You’ll start getting very serious with your vendors. No more “we’ve always done business with…”, or “I’m sure that’s the best deal…” — you’ll want to know. The vendor who comes in promising a great price on something you need if you only sign up to also take this other thing you don’t care about will be told, in no uncertain terms, that extras are off the table. Maintenance fees for little-used products will probably turn into licence removals.
You’ll acquire a keener sense of risk, suddenly realizing that it can’t be removed, but only moved around, or kept an eye on.
You’ll realize fast enough that you can’t micro-control everything, and that your processes had better get stripped back to their essentials.
You’ll start to understand how important generalists are: they can cover three or four areas. Twenty-five years of “experience in one area”, on the other hand, might not be so valuable in a crisis.
You’ll be looking to sweat money out of infrastructure, application maintenance, any supporting function. Architects will either produce — fast — or it’ll become a luxury item, to take one example.

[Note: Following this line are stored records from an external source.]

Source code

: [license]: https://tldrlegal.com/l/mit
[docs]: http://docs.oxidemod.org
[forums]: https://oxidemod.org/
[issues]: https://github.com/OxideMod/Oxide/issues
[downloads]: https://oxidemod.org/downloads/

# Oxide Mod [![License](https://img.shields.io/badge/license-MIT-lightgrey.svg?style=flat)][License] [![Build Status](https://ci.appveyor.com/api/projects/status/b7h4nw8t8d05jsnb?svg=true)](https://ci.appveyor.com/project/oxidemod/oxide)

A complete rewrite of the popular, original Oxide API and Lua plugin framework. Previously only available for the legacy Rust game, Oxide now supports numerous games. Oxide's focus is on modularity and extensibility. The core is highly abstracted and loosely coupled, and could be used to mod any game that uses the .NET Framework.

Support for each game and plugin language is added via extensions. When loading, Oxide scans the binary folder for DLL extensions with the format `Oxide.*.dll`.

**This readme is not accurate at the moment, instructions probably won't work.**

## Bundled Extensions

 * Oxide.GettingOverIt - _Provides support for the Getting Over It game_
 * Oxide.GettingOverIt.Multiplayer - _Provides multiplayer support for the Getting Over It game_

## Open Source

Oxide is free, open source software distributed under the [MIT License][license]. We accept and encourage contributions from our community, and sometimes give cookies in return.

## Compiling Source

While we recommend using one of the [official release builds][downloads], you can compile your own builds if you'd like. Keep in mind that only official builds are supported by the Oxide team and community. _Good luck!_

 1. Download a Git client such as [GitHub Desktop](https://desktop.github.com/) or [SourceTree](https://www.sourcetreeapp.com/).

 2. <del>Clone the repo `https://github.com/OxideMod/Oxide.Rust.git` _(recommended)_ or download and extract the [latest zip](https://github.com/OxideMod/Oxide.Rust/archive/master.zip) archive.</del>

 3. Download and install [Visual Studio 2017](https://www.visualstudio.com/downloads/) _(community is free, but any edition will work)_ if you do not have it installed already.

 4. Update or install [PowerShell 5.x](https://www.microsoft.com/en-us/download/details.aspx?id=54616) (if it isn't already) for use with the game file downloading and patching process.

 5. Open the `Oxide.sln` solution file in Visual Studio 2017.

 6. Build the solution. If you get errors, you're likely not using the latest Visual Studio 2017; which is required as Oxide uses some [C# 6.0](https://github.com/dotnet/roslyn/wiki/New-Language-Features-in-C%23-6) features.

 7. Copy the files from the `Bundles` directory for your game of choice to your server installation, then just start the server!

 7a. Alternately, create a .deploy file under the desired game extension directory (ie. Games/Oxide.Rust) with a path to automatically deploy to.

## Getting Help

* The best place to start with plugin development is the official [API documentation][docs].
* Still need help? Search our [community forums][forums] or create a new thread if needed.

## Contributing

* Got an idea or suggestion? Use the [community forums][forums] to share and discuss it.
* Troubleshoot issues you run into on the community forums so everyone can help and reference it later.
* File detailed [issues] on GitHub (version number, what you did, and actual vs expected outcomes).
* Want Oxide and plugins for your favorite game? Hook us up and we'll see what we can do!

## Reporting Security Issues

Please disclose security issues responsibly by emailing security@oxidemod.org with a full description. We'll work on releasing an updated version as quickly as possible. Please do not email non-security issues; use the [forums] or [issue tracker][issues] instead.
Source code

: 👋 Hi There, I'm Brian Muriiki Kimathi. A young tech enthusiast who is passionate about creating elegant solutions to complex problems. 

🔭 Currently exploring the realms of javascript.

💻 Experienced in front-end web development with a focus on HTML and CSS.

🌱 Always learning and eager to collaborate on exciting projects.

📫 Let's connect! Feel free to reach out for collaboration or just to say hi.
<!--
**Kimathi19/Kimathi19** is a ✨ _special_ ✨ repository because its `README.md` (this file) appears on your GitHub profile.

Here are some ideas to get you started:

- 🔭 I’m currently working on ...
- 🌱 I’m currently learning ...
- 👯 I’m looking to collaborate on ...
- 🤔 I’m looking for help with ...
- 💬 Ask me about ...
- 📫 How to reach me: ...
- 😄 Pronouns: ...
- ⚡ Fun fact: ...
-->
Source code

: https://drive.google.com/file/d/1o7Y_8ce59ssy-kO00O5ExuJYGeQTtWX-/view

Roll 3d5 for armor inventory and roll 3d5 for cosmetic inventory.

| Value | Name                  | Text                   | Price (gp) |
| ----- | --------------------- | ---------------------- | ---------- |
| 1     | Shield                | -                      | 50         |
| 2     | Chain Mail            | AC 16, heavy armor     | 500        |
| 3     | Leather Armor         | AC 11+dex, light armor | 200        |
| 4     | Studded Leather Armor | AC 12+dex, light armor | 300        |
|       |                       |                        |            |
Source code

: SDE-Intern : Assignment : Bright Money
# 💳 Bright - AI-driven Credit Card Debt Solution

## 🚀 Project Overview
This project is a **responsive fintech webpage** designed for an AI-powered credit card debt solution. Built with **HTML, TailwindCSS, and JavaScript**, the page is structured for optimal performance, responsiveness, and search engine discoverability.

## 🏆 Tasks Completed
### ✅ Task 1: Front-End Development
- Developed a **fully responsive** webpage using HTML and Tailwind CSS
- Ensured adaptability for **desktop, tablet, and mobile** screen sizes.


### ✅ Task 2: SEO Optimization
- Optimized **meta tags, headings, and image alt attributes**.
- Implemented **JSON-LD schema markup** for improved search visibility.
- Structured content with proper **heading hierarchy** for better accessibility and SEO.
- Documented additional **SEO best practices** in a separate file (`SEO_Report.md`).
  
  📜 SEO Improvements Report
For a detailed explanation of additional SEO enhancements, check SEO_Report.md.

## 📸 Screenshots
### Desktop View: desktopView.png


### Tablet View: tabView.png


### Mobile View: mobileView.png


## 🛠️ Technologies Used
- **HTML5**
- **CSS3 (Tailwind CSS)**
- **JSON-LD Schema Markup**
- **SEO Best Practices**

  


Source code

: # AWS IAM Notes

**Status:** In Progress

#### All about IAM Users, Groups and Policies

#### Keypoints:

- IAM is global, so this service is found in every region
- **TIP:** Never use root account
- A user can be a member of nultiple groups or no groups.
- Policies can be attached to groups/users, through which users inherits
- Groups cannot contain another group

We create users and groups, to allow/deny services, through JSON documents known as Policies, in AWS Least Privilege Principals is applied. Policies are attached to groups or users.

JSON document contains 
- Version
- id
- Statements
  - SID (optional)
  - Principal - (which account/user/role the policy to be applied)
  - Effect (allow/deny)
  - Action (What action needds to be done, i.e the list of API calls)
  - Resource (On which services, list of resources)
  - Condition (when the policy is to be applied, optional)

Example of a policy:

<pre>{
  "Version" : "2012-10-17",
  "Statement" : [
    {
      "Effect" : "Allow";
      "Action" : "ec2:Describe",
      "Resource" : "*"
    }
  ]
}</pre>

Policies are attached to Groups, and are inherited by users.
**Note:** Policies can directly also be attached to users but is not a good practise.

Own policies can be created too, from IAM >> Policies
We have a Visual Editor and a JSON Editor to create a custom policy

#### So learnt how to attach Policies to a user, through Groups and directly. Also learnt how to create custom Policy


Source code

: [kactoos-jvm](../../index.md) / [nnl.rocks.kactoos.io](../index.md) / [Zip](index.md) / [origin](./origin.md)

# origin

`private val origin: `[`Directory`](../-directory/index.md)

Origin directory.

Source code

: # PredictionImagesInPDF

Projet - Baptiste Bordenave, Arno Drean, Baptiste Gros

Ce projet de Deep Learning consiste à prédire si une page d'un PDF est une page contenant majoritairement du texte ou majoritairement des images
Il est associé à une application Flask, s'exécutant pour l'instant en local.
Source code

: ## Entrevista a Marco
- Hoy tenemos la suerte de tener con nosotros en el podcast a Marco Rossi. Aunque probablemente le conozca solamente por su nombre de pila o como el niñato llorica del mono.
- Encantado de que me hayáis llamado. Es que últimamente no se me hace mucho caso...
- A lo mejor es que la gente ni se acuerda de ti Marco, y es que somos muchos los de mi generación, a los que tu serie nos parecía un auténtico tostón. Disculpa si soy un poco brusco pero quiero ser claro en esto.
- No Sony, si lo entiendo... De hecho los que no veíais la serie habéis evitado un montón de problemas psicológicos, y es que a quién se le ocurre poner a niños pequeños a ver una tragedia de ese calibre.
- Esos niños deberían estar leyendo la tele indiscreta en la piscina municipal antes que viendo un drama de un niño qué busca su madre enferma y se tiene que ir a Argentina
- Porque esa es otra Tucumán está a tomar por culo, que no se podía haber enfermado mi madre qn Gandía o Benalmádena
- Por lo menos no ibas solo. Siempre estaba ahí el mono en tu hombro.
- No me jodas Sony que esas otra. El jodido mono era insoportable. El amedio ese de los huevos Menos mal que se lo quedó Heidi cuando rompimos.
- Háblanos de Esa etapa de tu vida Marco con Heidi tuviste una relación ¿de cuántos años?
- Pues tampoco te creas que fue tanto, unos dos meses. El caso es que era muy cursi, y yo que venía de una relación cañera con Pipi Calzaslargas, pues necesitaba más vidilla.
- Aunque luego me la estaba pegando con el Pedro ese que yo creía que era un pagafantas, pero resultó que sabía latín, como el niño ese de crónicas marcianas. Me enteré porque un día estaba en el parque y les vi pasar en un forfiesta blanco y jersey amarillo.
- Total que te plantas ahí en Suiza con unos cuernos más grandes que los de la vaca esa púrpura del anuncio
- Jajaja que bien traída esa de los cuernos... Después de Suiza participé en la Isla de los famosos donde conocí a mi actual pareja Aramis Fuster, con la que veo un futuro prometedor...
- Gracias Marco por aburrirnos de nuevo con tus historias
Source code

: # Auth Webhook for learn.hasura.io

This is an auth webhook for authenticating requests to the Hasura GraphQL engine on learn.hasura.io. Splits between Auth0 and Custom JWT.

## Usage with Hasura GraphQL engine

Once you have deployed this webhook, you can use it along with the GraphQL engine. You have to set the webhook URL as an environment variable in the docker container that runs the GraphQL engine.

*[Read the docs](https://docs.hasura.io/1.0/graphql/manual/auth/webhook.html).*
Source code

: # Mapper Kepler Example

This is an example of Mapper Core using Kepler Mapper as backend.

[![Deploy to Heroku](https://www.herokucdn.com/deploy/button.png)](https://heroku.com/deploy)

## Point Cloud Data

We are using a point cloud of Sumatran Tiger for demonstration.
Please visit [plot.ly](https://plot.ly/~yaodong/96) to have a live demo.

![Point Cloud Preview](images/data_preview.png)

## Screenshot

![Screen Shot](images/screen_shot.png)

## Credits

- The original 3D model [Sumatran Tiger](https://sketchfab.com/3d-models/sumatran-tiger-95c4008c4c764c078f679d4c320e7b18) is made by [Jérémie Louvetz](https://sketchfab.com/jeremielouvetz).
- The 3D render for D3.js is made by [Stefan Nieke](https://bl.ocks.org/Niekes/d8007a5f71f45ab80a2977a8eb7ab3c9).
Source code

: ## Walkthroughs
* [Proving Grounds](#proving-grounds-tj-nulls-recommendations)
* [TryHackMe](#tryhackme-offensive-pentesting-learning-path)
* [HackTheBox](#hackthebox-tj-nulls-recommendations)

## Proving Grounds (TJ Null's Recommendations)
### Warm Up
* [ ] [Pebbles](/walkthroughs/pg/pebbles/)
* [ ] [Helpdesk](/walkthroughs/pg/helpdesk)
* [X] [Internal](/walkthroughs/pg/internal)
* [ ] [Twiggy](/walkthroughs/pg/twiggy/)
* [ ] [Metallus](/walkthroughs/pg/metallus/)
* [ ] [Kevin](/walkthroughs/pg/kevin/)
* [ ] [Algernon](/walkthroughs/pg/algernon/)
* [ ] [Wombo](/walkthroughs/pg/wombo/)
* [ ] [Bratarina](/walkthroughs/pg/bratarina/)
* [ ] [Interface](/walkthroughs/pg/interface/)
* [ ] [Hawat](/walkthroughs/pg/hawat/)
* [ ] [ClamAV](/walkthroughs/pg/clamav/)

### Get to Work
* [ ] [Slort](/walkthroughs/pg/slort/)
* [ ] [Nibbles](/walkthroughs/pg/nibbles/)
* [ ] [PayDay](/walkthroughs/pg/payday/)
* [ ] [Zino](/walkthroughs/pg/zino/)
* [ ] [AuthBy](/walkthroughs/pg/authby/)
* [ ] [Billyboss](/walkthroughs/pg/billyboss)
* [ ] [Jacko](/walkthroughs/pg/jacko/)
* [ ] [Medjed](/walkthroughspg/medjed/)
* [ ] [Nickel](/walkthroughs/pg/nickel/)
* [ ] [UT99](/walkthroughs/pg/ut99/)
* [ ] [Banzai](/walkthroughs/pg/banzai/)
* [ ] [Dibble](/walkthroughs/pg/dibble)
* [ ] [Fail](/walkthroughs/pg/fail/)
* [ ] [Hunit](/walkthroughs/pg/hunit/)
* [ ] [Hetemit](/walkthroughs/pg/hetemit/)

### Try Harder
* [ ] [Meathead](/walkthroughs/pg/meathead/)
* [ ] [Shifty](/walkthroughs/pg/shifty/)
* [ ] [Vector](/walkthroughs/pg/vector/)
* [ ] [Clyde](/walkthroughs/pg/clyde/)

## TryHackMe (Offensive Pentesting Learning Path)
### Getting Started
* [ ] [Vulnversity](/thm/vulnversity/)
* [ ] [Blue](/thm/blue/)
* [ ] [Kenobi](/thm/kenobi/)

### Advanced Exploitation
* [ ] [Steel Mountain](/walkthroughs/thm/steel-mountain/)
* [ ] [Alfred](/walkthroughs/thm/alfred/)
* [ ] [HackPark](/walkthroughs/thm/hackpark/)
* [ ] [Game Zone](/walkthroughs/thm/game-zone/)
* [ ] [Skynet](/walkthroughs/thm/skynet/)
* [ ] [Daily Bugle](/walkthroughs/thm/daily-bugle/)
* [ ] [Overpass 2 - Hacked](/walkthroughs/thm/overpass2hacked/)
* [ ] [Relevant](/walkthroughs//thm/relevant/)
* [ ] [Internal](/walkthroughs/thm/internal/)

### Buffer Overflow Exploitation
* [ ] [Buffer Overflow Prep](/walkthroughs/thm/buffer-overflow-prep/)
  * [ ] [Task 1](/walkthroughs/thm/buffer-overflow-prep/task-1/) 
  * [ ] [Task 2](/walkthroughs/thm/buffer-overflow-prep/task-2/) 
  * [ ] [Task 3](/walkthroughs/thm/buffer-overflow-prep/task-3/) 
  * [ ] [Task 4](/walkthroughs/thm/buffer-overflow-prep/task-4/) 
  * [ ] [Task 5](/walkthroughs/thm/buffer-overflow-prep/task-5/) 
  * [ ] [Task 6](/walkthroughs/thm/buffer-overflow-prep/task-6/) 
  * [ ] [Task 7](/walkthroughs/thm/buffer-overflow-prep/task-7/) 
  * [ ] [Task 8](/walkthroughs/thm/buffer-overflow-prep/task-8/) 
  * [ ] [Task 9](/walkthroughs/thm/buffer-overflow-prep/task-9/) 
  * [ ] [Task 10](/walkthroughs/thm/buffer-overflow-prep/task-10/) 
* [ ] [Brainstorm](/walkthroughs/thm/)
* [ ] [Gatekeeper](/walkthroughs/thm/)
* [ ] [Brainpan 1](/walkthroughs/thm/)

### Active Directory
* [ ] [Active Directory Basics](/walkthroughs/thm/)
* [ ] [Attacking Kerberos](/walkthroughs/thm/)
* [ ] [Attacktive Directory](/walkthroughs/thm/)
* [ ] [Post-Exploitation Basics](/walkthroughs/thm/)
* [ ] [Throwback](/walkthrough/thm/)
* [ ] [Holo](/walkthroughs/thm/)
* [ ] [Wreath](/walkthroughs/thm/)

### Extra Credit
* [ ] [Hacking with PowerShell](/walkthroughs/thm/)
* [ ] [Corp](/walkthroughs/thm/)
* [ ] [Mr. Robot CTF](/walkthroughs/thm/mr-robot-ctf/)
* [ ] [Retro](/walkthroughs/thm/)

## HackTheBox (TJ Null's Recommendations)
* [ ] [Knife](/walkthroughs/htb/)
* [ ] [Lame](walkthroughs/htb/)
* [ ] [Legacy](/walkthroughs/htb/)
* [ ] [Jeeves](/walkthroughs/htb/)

At the same time, if you’re smart, you’ll be investing (which means you’ll cut deeper than half to free up monies to make changes). Jumping from an old release of a key package to the most current one probably means no more code modifications, for any reason. Then you can decide whether the new version should be implemented -as-a-service, or onsite. Either way, by getting to “current”, you probably get supplier help to augment your resources (they’re desperate, too, if there’s a broad-based retrenchment going on). So investing to remove mods pays off.
You’ll probably take a good hard look at TCOO (total cost to own and operate) and figure out what minimum number of platforms gives you the best bang for your buck — and get there from here.
You’ll almost surely get more disciplined about achieving AROIO (actual return on investment obtained). Effort will go into better idea refinement (knock it about on paper before it becomes a project to have a pool of good ideas ready to go), better projects (once released, drive to completion), better deployment (make sure the benefits are obtained), and follow-up to know whether the benefits are falling off.
Your people will be expected to seize the day. You’ll stop worrying about nits, and care only for results that make a difference. Much more organizational flexibility will come in.
Okay … so why aren’t you doing these things now?